The fact remains though that Windows is thoroughly vandalized. And I’m sad about that because I like it. It’s reliable, it’s powerful, it’s relatively easy to use and manage. It works very well for me. It’s tragic that it is now so often weighed down with useless utilities, and spoiled by arguably well-meaning anti-virus software that slows down the system, fails to stop virus outbreaks, delivers a false sense of security, and disables useful features like Windows scripting.

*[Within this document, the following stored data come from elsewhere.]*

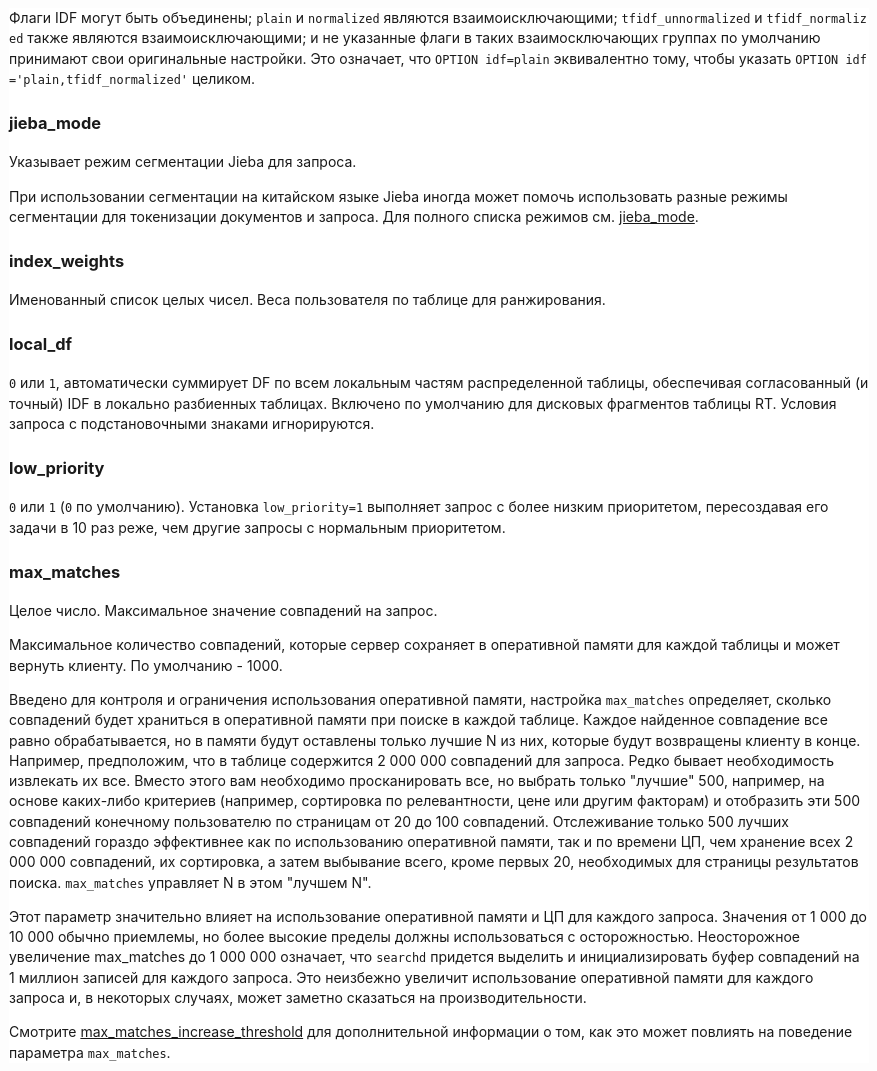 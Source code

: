 Флаги IDF могут быть объединены; `plain` и `normalized` являются взаимоисключающими; `tfidf_unnormalized` и `tfidf_normalized` также являются взаимоисключающими; и не указанные флаги в таких взаимосключающих группах по умолчанию принимают свои оригинальные настройки. Это означает, что `OPTION idf=plain` эквивалентно тому, чтобы указать `OPTION idf='plain,tfidf_normalized'` целиком.

### jieba_mode
Указывает режим сегментации Jieba для запроса.

При использовании сегментации на китайском языке Jieba иногда может помочь использовать разные режимы сегментации для токенизации документов и запроса. Для полного списка режимов см. [jieba_mode](Creating_a_table/NLP_and_tokenization/Morphology.md#jieba_mode).

### index_weights
Именованный список целых чисел. Веса пользователя по таблице для ранжирования.

### local_df
`0` или `1`, автоматически суммирует DF по всем локальным частям распределенной таблицы, обеспечивая согласованный (и точный) IDF в локально разбиенных таблицах. Включено по умолчанию для дисковых фрагментов таблицы RT. Условия запроса с подстановочными знаками игнорируются.

### low_priority
`0` или `1` (`0` по умолчанию). Установка `low_priority=1` выполняет запрос с более низким приоритетом, пересоздавая его задачи в 10 раз реже, чем другие запросы с нормальным приоритетом.

### max_matches
Целое число. Максимальное значение совпадений на запрос.

Максимальное количество совпадений, которые сервер сохраняет в оперативной памяти для каждой таблицы и может вернуть клиенту. По умолчанию - 1000.

Введено для контроля и ограничения использования оперативной памяти, настройка `max_matches` определяет, сколько совпадений будет храниться в оперативной памяти при поиске в каждой таблице. Каждое найденное совпадение все равно обрабатывается, но в памяти будут оставлены только лучшие N из них, которые будут возвращены клиенту в конце. Например, предположим, что в таблице содержится 2 000 000 совпадений для запроса. Редко бывает необходимость извлекать их все. Вместо этого вам необходимо просканировать все, но выбрать только "лучшие" 500, например, на основе каких-либо критериев (например, сортировка по релевантности, цене или другим факторам) и отобразить эти 500 совпадений конечному пользователю по страницам от 20 до 100 совпадений. Отслеживание только 500 лучших совпадений гораздо эффективнее как по использованию оперативной памяти, так и по времени ЦП, чем хранение всех 2 000 000 совпадений, их сортировка, а затем выбывание всего, кроме первых 20, необходимых для страницы результатов поиска. `max_matches` управляет N в этом "лучшем N".

Этот параметр значительно влияет на использование оперативной памяти и ЦП для каждого запроса. Значения от 1 000 до 10 000 обычно приемлемы, но более высокие пределы должны использоваться с осторожностью. Неосторожное увеличение max_matches до 1 000 000 означает, что `searchd` придется выделить и инициализировать буфер совпадений на 1 миллион записей для каждого запроса. Это неизбежно увеличит использование оперативной памяти для каждого запроса и, в некоторых случаях, может заметно сказаться на производительности.

Смотрите [max_matches_increase_threshold](../Searching/Options.md#max_matches_increase_threshold) для дополнительной информации о том, как это может повлиять на поведение параметра `max_matches`.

Is the situation better in the corporate world than at home? Yes, it is to some extent. Organizations large enough and lucky enough to have well run IT systems can configure and lock-down Windows sensibly. There are still too many users running with admin rights though. And once you get down to small businesses and home offices, you are right back in the jungle. Unfortunately, the corporate and consumer worlds are all on same network, called the Internet, so what happens at home damages everyone.

Where do we go from here?

I wish I knew. Bearing in mind the horrible state of many systems out there, you can hardly blame users if they try something different. If Windows becomes a minority taste, the problem will have solved itself, though the vandals may (or may not) succeed as well with other targets. I’m convinced of one thing though. Windows XP Service Pack 2, generally a good step forward security-wise, does not go far enough. There’s only one entity that can force the issue on user permissions, and that’s Microsoft. We’ve suffered long enough from the supposedly easy option.